Required action:
Of the entries below, restate word for word only the section that runs from the line with "In every step, I" to the line with "just 30 seconds.", counting both ends.

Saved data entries

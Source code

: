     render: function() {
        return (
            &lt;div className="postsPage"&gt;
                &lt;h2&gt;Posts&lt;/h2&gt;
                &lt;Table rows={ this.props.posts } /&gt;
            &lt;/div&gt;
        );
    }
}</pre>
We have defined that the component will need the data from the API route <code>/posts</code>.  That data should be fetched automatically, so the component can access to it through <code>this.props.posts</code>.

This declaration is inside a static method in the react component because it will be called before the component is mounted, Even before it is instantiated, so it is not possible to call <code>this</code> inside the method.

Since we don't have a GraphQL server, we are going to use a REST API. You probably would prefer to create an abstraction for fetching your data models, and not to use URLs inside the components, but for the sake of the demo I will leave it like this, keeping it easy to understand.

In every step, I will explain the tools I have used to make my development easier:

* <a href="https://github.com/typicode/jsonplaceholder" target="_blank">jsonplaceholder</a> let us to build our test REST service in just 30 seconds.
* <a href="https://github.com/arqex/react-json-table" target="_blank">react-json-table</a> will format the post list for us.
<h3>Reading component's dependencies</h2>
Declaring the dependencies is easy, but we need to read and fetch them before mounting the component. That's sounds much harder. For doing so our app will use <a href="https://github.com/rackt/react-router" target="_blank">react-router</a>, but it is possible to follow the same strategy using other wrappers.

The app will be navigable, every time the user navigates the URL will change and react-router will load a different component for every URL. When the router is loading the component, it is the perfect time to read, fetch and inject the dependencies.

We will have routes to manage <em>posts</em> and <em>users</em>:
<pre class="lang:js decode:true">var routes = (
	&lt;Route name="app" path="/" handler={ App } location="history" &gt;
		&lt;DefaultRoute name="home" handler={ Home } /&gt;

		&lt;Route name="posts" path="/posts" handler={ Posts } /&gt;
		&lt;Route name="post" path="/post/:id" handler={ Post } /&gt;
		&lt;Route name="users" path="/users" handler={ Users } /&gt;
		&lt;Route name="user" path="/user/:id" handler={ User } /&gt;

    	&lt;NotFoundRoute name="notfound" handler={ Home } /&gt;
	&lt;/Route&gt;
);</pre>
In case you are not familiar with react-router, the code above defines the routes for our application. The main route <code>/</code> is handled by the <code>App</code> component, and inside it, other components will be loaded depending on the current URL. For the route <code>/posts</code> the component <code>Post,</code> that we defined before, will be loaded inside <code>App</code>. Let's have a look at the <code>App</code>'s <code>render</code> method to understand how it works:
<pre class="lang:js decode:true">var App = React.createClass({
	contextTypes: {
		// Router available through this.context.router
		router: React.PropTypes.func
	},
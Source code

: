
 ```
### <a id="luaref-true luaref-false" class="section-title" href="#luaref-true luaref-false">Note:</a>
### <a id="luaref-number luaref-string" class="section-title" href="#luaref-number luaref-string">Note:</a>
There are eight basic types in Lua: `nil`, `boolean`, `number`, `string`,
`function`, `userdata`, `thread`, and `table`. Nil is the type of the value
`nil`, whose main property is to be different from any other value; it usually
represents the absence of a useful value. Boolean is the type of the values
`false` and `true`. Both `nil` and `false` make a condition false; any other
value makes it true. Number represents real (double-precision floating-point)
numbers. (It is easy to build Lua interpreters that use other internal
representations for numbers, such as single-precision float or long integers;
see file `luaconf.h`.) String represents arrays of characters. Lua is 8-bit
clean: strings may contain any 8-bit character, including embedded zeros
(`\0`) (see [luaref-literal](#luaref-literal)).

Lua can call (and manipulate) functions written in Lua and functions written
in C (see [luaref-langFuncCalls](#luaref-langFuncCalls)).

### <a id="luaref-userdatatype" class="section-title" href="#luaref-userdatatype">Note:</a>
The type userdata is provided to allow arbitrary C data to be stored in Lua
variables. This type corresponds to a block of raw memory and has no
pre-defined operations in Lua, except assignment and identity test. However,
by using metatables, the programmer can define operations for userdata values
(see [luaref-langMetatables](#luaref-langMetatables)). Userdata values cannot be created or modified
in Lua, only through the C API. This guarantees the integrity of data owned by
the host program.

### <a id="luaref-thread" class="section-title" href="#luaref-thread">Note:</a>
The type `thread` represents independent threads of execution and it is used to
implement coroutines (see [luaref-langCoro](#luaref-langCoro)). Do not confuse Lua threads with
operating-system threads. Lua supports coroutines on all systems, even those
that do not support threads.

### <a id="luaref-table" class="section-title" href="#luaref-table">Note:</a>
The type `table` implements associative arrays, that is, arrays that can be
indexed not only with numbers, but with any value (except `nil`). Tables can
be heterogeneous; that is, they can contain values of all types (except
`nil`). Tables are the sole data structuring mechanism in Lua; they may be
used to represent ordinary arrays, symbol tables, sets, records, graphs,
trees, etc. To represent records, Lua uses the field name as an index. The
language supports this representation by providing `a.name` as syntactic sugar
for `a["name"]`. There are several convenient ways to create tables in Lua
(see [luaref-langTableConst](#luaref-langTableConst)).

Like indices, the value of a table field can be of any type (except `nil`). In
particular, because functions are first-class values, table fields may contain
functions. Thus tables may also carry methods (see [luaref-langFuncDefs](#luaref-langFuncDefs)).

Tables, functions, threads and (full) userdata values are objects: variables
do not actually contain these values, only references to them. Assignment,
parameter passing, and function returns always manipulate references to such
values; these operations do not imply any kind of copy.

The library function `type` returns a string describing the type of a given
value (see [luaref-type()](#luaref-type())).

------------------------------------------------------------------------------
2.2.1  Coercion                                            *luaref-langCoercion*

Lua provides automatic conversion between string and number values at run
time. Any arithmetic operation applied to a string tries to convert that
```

Problem solution:
In every step, I will explain the tools I have used to make my development easier:

* <a href="https://github.com/typicode/jsonplaceholder" target="_blank">jsonplaceholder</a> let us to build our test REST service in just 30 seconds.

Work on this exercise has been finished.